Work task ▸
What is wanted is every line below from the one with "Char ranges are" up to and including the one with "Open [http://localhost:3000](http://localhost:3000) with", retyped exactly, pictures excluded, nothing else.
═══ Data shown
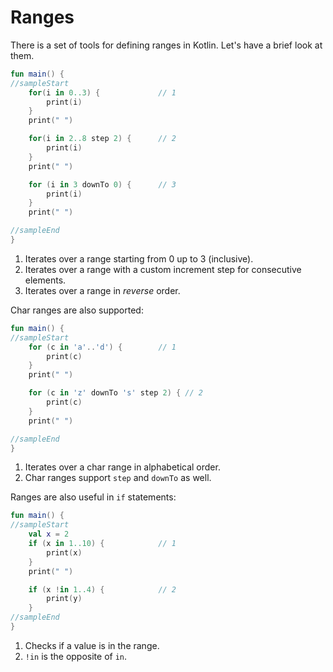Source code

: # Ranges

There is a set of tools for defining ranges in Kotlin. Let's have a brief look at them.

<div class="language-kotlin" theme="idea" data-min-compiler-version="1.3">

```kotlin
fun main() {
//sampleStart
    for(i in 0..3) {             // 1
        print(i)
    }
    print(" ")

    for(i in 2..8 step 2) {      // 2
        print(i)
    }
    print(" ")

    for (i in 3 downTo 0) {      // 3
        print(i)
    }
    print(" ")

//sampleEnd
}
```

</div>

1. Iterates over a range starting from 0 up to 3 (inclusive).
2. Iterates over a range with a custom increment step for consecutive elements.
5. Iterates over a range in _reverse_ order.

Char ranges are also supported: 

<div class="language-kotlin" theme="idea" data-min-compiler-version="1.3">

```kotlin
fun main() {
//sampleStart
    for (c in 'a'..'d') {        // 1
        print(c)
    }
    print(" ")

    for (c in 'z' downTo 's' step 2) { // 2
        print(c)
    }
    print(" ")

//sampleEnd
}
```

</div>

1. Iterates over a char range in alphabetical order.
2. Char ranges support `step` and `downTo` as well.

Ranges are also useful in `if` statements:

<div class="language-kotlin" theme="idea" data-min-compiler-version="1.3">

```kotlin
fun main() {
//sampleStart
    val x = 2
    if (x in 1..10) {            // 1
        print(x)
    }
    print(" ")

    if (x !in 1..4) {            // 2
        print(y)
    }
//sampleEnd
}
```

</div>

1. Checks if a value is in the range.
2. `!in` is the opposite of `in`.
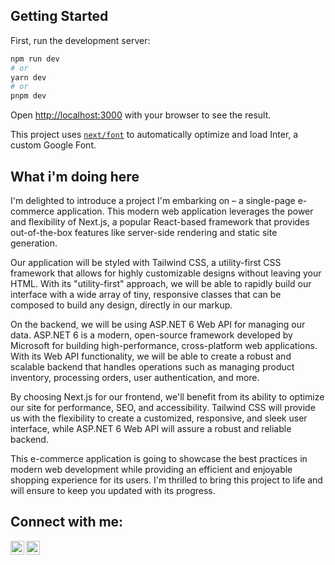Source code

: ## Getting Started

First, run the development server:

```bash
npm run dev
# or
yarn dev
# or
pnpm dev
```

Open [http://localhost:3000](http://localhost:3000) with your browser to see the result.

This project uses [`next/font`](https://nextjs.org/docs/basic-features/font-optimization) to automatically optimize and load Inter, a custom Google Font.

## What i'm doing here

I'm delighted to introduce a project I'm embarking on – a single-page e-commerce application. This modern web application leverages the power and flexibility of Next.js, a popular React-based framework that provides out-of-the-box features like server-side rendering and static site generation.

Our application will be styled with Tailwind CSS, a utility-first CSS framework that allows for highly customizable designs without leaving your HTML. With its "utility-first" approach, we will be able to rapidly build our interface with a wide array of tiny, responsive classes that can be composed to build any design, directly in our markup.

On the backend, we will be using ASP.NET 6 Web API for managing our data. ASP.NET 6 is a modern, open-source framework developed by Microsoft for building high-performance, cross-platform web applications. With its Web API functionality, we will be able to create a robust and scalable backend that handles operations such as managing product inventory, processing orders, user authentication, and more.

By choosing Next.js for our frontend, we'll benefit from its ability to optimize our site for performance, SEO, and accessibility. Tailwind CSS will provide us with the flexibility to create a customized, responsive, and sleek user interface, while ASP.NET 6 Web API will assure a robust and reliable backend.

This e-commerce application is going to showcase the best practices in modern web development while providing an efficient and enjoyable shopping experience for its users. I'm thrilled to bring this project to life and will ensure to keep you updated with its progress.

## Connect with me:

<a href="https://www.linkedin.com/in/qasimusman/">
  <img align="left" alt="Usman Qasim" width="22px" src="https://raw.githubusercontent.com/peterthehan/peterthehan/master/assets/linkedin.svg" />
</a>
<a href="mailto:1998usman@gmail.com">
  <img align="left" alt="1998Usman@gmail.com" width="22px" src="https://raw.githubusercontent.com/peterthehan/peterthehan/master/assets/gmail.svg" />
</a>

<br />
══════
Answer ▸
Char ranges are also supported: 

<div class="language-kotlin" theme="idea" data-min-compiler-version="1.3">

```kotlin
fun main() {
//sampleStart
    for (c in 'a'..'d') {        // 1
        print(c)
    }
    print(" ")

    for (c in 'z' downTo 's' step 2) { // 2
        print(c)
    }
    print(" ")

//sampleEnd
}
```

</div>

1. Iterates over a char range in alphabetical order.
2. Char ranges support `step` and `downTo` as well.

Ranges are also useful in `if` statements:

<div class="language-kotlin" theme="idea" data-min-compiler-version="1.3">

```kotlin
fun main() {
//sampleStart
    val x = 2
    if (x in 1..10) {            // 1
        print(x)
    }
    print(" ")

    if (x !in 1..4) {            // 2
        print(y)
    }
//sampleEnd
}
```

</div>

1. Checks if a value is in the range.
2. `!in` is the opposite of `in`.
Source code

: ## Getting Started

First, run the development server:

```bash
npm run dev
# or
yarn dev
# or
pnpm dev
```

Open [http://localhost:3000](http://localhost:3000) with your browser to see the result.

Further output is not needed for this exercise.